South Korean soldiers held their normal stern and unmoving positions Wednesday outside the blue huts of Panmunjom village, the only place along the border where troops from the two Koreas stand nearly face-to-face, but with one notable omission: their weapons. Sporting their signature aviator sunglasses, the guards in the truce village in the Demilitarized Zone (DMZ) that divides the peninsula - standing only metres away from North Korean soldiers - were visibly no longer armed.
Public tours to the southern side of the inter-Korean border village resumed on Wednesday morning with firearms and guardposts now removed from the designated Joint Security Area (JSA), after having been stopped in October to facilitate joint efforts by Seoul and Pyongyang to demilitarise the border.

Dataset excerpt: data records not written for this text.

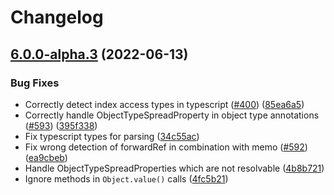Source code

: # Changelog

## [6.0.0-alpha.3](https://github.com/reactjs/react-docgen/compare/v6.0.0-alpha.2...v6.0.0-alpha.3) (2022-06-13)


### Bug Fixes

* Correctly detect index access types in typescript ([#400](https://github.com/reactjs/react-docgen/issues/400)) ([85ea6a5](https://github.com/reactjs/react-docgen/commit/85ea6a518c837e209043d9dac1505f60e8dd33b6))
* Correctly handle ObjectTypeSpreadProperty in object type annotations ([#593](https://github.com/reactjs/react-docgen/issues/593)) ([395f338](https://github.com/reactjs/react-docgen/commit/395f338ab8aa3f1d9e1c0f5a81dadd0ce00eb7d5))
* Fix typescript types for parsing ([34c55ac](https://github.com/reactjs/react-docgen/commit/34c55ac1d663cc604f4f548018d78e02e081a797))
* Fix wrong detection of forwardRef in combination with memo ([#592](https://github.com/reactjs/react-docgen/issues/592)) ([ea9cbeb](https://github.com/reactjs/react-docgen/commit/ea9cbebef13de11d591f175438e59b48dbb67025))
* Handle ObjectTypeSpreadProperties which are not resolvable ([4b8b721](https://github.com/reactjs/react-docgen/commit/4b8b721e6332185c0964a35329108ccdb64f8bb8))
* Ignore methods in `Object.value()` calls ([4fc5b21](https://github.com/reactjs/react-docgen/commit/4fc5b21d899990681287c8d9d70771b7361ec41e))
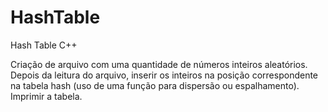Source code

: # HashTable

Hash Table  C++

Criação de arquivo com uma quantidade de números inteiros aleatórios.
Depois da leitura do arquivo, inserir os inteiros na posição correspondente na tabela hash (uso de uma função para dispersão ou espalhamento).
Imprimir a tabela.
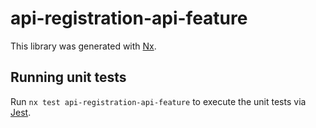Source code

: # api-registration-api-feature

This library was generated with [Nx](https://nx.dev).

## Running unit tests

Run `nx test api-registration-api-feature` to execute the unit tests via [Jest](https://jestjs.io).
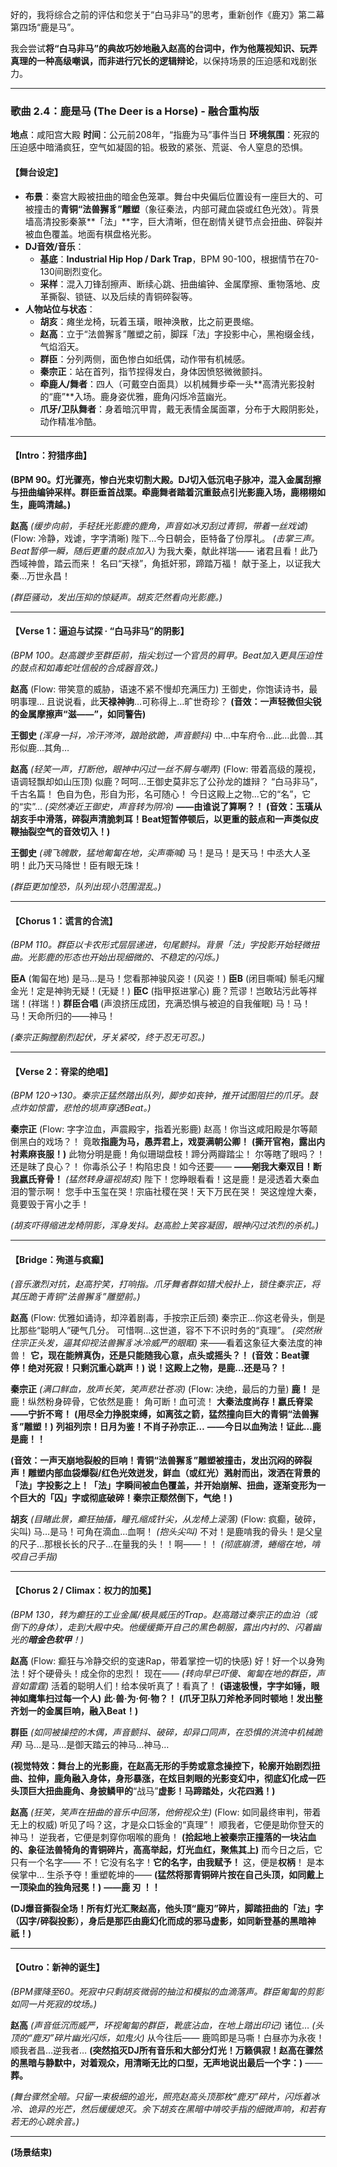好的，我将综合之前的评估和您关于“白马非马”的思考，重新创作《鹿刃》第二幕第四场“鹿是马”。

我会尝试**将“白马非马”的典故巧妙地融入赵高的台词中，作为他蔑视知识、玩弄真理的一种高级嘲讽，而非进行冗长的逻辑辩论**，以保持场景的压迫感和戏剧张力。

---

### **歌曲 2.4：鹿是马 (The Deer is a Horse) - 融合重构版**

**地点**：咸阳宫大殿
**时间**：公元前208年，“指鹿为马”事件当日
**环境氛围**：死寂的压迫感中暗涌疯狂，空气如凝固的铅。极致的紧张、荒诞、令人窒息的恐惧。

#### **【舞台设定】**
*   **布景**：秦宫大殿被扭曲的暗金色笼罩。舞台中央偏后位置设有一座巨大的、可被撞击的**青铜“法兽獬豸”雕塑**（象征秦法，内部可藏血袋或红色光效）。背景墙高清投影秦篆**「法」**字，巨大清晰，但在剧情关键节点会扭曲、碎裂并被血色覆盖。地面有棋盘格光影。
*   **DJ音效/音乐**：
    *   **基底**：**Industrial Hip Hop / Dark Trap**，BPM 90-100，根据情节在70-130间剧烈变化。
    *   **采样**：混入刀锋刮擦声、断续心跳、扭曲编钟、金属摩擦、重物落地、皮革撕裂、锁链、以及后续的青铜碎裂等。
*   **人物站位与状态**：
    *   **胡亥**：瘫坐龙椅，玩着玉璜，眼神涣散，比之前更畏缩。
    *   **赵高**：立于“法兽獬豸”雕塑之前，脚踩「法」字投影中心，黑袍缀金线，气焰滔天。
    *   **群臣**：分列两侧，面色惨白如纸偶，动作带有机械感。
    *   **秦宗正**：站在首列，指节捏得发白，身体因愤怒微微颤抖。
    *   **牵鹿人/舞者**：四人（可戴空白面具）以机械舞步牵一头**高清光影投射的“鹿”**入场。鹿身姿优雅，鹿角闪烁冷蓝幽光。
    *   **爪牙/卫队舞者**：身着暗沉甲胄，戴无表情金属面罩，分布于大殿阴影处，动作精准冷酷。

---

#### **【Intro：狩猎序曲】**
**(BPM 90。灯光骤亮，惨白光束切割大殿。DJ切入低沉电子脉冲，混入金属刮擦与扭曲编钟采样。群臣垂首战栗。牵鹿舞者踏着沉重鼓点引光影鹿入场，鹿栩栩如生，鹿鸣清越。)**

**赵高**
*(缓步向前，手轻抚光影鹿的鹿角，声音如冰刃刮过青铜，带着一丝戏谑)*
(Flow: 冷静，戏谑，字字清晰)
陛下…今日朝会，臣特备了份厚礼。
*(击掌三声。Beat暂停一瞬，随后更重的鼓点加入)*
为我大秦，献此祥瑞——
诸君且看！此乃西域神兽，踏云而来！
名曰“天禄”，角抵奸邪，蹄踏万福！
献于圣上，以证我大秦…万世永昌！

*(群臣骚动，发出压抑的惊疑声。胡亥茫然看向光影鹿。)*

---

#### **【Verse 1：逼迫与试探 · “白马非马”的阴影】**
*(BPM 100。赵高踱步至群臣前，指尖划过一个官员的肩甲。Beat加入更具压迫性的鼓点和如毒蛇吐信般的合成器音效。)*

**赵高**
(Flow: 带笑意的威胁，语速不紧不慢却充满压力)
王御史，你饱读诗书，最明事理…
且说说看，此**天禄神驹**…可称得上…旷世奇珍？
**(音效：一声轻微但尖锐的金属摩擦声“滋——”，如同警告)**

**王御史**
*(浑身一抖，冷汗涔涔，踉跄欲跪，声音颤抖)*
中…中车府令…此…此兽…其形似鹿…其角…

**赵高**
*(轻笑一声，打断他，眼神中闪过一丝不屑与嘲弄)*
(Flow: 带着高级的蔑视，语调轻飘却如山压顶)
似鹿？呵呵…王御史莫非忘了公孙龙的雄辩？
“白马非马”，千古名篇！
色自为色，形自为形，名可随心！
今日这殿上之物…它的“名”，它的“实”…
*(突然凑近王御史，声音转为阴冷)*
**——由谁说了算啊？！**
**(音效：玉璜从胡亥手中滑落，碎裂声清脆刺耳！Beat短暂停顿后，以更重的鼓点和一声类似皮鞭抽裂空气的音效切入！)**

**王御史**
*(魂飞魄散，猛地匍匐在地，尖声嘶喊)*
马！是马！是天马！中丞大人圣明！此乃天马降世！臣有眼无珠！

*(群臣更加惶恐，队列出现小范围混乱。)*

---

#### **【Chorus 1：谎言的合流】**
*(BPM 110。群臣以卡农形式层层递进，句尾颤抖。背景「法」字投影开始轻微扭曲。光影鹿的形态也开始出现细微的、不稳定的闪烁。)*

**臣A** (匍匐在地)
是马…是马！您看那神骏风姿！(风姿！)
**臣B** (闭目嘶喊)
鬃毛闪耀金光！定是神驹无疑！(无疑！)
**臣C** (指甲抠进掌心)
鹿？荒谬！岂敢玷污此等祥瑞！(祥瑞！)
**群臣合唱** (声浪挤压成团，充满恐惧与被迫的自我催眠)
马！马！马！天命所归的——神马！

*(秦宗正胸膛剧烈起伏，牙关紧咬，终于忍无可忍。)*

---

#### **【Verse 2：脊梁的绝唱】**
*(BPM 120→130。秦宗正猛然踏出队列，脚步如丧钟，推开试图阻拦的爪牙。鼓点炸如惊雷，悲怆的埙声穿透Beat。)*

**秦宗正**
(Flow: 字字泣血，声震殿宇，指着光影鹿)
赵高！你当这咸阳殿是尔等颠倒黑白的戏场？！
竟敢**指鹿为马，愚弄君上，戏耍满朝公卿！**
**(撕开官袍，露出内衬素麻丧服！)**
此物分明是鹿！角似珊瑚盘枝！蹄分两瓣踏尘！
尔等瞎了眼吗？！还是昧了良心？！
你毒杀公子！构陷忠良！如今还要——
**——剜我大秦双目！断我嬴氏脊骨！**
*(猛然转身逼视胡亥)*
陛下！您睁眼看看！这是鹿！是浸透着大秦血泪的警示啊！
您手中玉玺在哭！宗庙社稷在哭！天下万民在哭！
哭这煌煌大秦，竟要毁于宵小之手！

*(胡亥吓得缩进龙椅阴影，浑身发抖。赵高脸上笑容凝固，眼神闪过浓烈的杀机。)*

---

#### **【Bridge：殉道与疯癫】**
*(音乐激烈对抗，赵高狞笑，打响指。爪牙舞者群如猎犬般扑上，锁住秦宗正，将其压跪于青铜“法兽獬豸”雕塑前。)*

**赵高**
(Flow: 优雅如诵诗，却淬着剧毒，手按宗正后颈)
秦宗正…你这老骨头，倒是比那些“聪明人”硬气几分。
可惜啊…这世道，容不下不识时务的“真理”。
*(突然揪住宗正头发，逼其仰视法兽獬豸冰冷威严的眼眶)*
来——看着这象征大秦法度的神兽！
**它，现在能辨真伪，还是只能随我心意，点头或摇头？！**
**(音效：Beat骤停！绝对死寂！只剩沉重心跳声！)**
**说！这殿上之物，是鹿…还是马？！**

**秦宗正**
*(满口鲜血，放声长笑，笑声悲壮苍凉)*
(Flow: 决绝，最后的力量)
**鹿！** 是鹿！纵然粉身碎骨，它依然是鹿！
角可断！血可流！
**大秦法度尚存！嬴氏脊梁——宁折不弯！**
**(用尽全力挣脱束缚，如离弦之箭，猛然撞向巨大的青铜“法兽獬豸”雕塑！)**
**列祖列宗！日月为鉴！不肖子孙宗正…**
**——今日以血殉法！证此…鹿是鹿！！**

**(音效：一声天崩地裂般的巨响！青铜“法兽獬豸”雕塑被撞击，发出沉闷的碎裂声！雕塑内部血袋爆裂/红色光效迸发，鲜血（或红光）溅射而出，泼洒在背景的「法」字投影之上！「法」字瞬间被血色覆盖，并开始崩解、扭曲，逐渐变形为一个巨大的「囚」字或彻底破碎！秦宗正颓然倒下，气绝！)**

**胡亥**
*(目睹此景，癫狂抽搐，瞳孔缩成针尖，从龙椅上滚落)*
(Flow: 疯癫，破碎，尖叫)
马…是马！可角在滴血…血啊！ *(抱头尖叫)*
不对！是鹿啃我的骨头！是父皇的尺子…那根长长的尺子…在量我的头！！啊——！！ *(彻底崩溃，蜷缩在地，啃咬自己手指)*

---

#### **【Chorus 2 / Climax：权力的加冕】**
*(BPM 130，转为癫狂的工业金属/极具威压的Trap。赵高踏过秦宗正的血泊（或倒下的身体），走到大殿中央。他缓缓撕开自己的黑色朝服，露出内衬的、闪着幽光的**暗金色软甲**！)*

**赵高**
(Flow: 癫狂与冷静交织的变速Rap，带着掌控一切的快感)
好！好一个以身殉法！好个硬骨头！成全你的忠烈！
现在——
*(转向早已吓傻、匍匐在地的群臣，声音如雷霆)*
活着的聪明人们！给本侯听真了！看真了！
**(语速极慢，字字如锤，眼神如鹰隼扫过每一个人)**
**此·兽·为·何·物？！**
**(爪牙卫队刀斧枪矛同时顿地！发出整齐划一的金属巨响，融入Beat！)**

**群臣**
*(如同被操控的木偶，声音颤抖、破碎，却异口同声，在恐惧的洪流中机械跪拜)*
马…是马…是御天踏云的神马…神马…

**(视觉特效：舞台上的光影鹿，在赵高无形的手势或意念操控下，轮廓开始剧烈扭曲、拉伸，鹿角融入身体，身形暴涨，在炫目刺眼的光影变幻中，彻底幻化成一匹头顶巨大扭曲鹿角、身披鳞甲的**“战马”**虚影！马蹄踏处，火花四溅！)**

**赵高**
*(狂笑，笑声在扭曲的音乐中回荡，他俯视众生)*
(Flow: 如同最终审判，带着无上的权威)
听见了吗？这，才是众口铄金的“真理”！
顺我者，它便是助你登天的神马！
逆我者，它便是刺穿你咽喉的鹿角！
**(拾起地上被秦宗正撞落的一块沾血的、象征法兽犄角的青铜碎片，高高举起，灯光血红，聚焦其上)**
而今日之后，它只有一个名字——
不！它没有名字！**它的名字，由我赋予！**
这，便是**权柄**！
是本侯掌中…
生杀予夺！重塑乾坤的——
**(猛然将那青铜碎片按在自己头顶，如同戴上一顶染血的独角冠冕！)**
**——鹿 刃 ！！**

**(DJ爆音撕裂全场！所有灯光汇聚赵高，他头顶“鹿刃”碎片，脚踏扭曲的「法」字（囚字/碎裂投影），身后是那匹由鹿幻化而成的邪马虚影，如同新登基的黑暗神祇！)**

---

#### **【Outro：新神的诞生】**
*(BPM骤降至60。死寂中只剩胡亥微弱的抽泣和模拟的血滴落声。群臣匍匐的剪影如同一片死寂的坟场。)*

**赵高**
*(声音低沉而威严，环视匍匐的群臣，靴底沾血，在地上踏出印记)*
诸位…
*(头顶的“鹿刃”碎片幽光闪烁，如鬼火)*
从今往后——
鹿鸣即是马嘶！白昼亦为永夜！
顺我者昌…逆我者…
**(突然掐灭DJ所有音乐和大部分灯光！万籁俱寂！赵高在骤然的黑暗与静默中，对着观众，用清晰无比的口型，无声地说出最后一个字：)**
——**葬。**

*(舞台骤然全暗。只留一束极细的追光，照亮赵高头顶那枚“鹿刃”碎片，闪烁着冰冷、诡异的光芒，然后缓缓熄灭。余下胡亥在黑暗中啃咬手指的细微声响，和若有若无的心跳余音。)*

---
**(场景结束)**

But with Pyongyang still in deadlock with the US over its nuclear weapons and economic sanctions - and fresh tension between North and South Korea - the tours began again with little fanfare.
The truce village is a frequent destination for tourists on both sides of the border, and for US presidents seeking to symbolically demonstrate Washington's commitment to defend Seoul from the nuclear-armed North.
The resumption of the tours is timed to mark the first anniversary of the Panmunjom summit, the first inter-Korean talks between the South's Moon Jae-in and his North Korean counterpart Kim Jong Un, held at the truce village last year. That summit fuelled a whirlwind of diplomacy which has died down amid deadlock over Pyongyang's denuclearisation.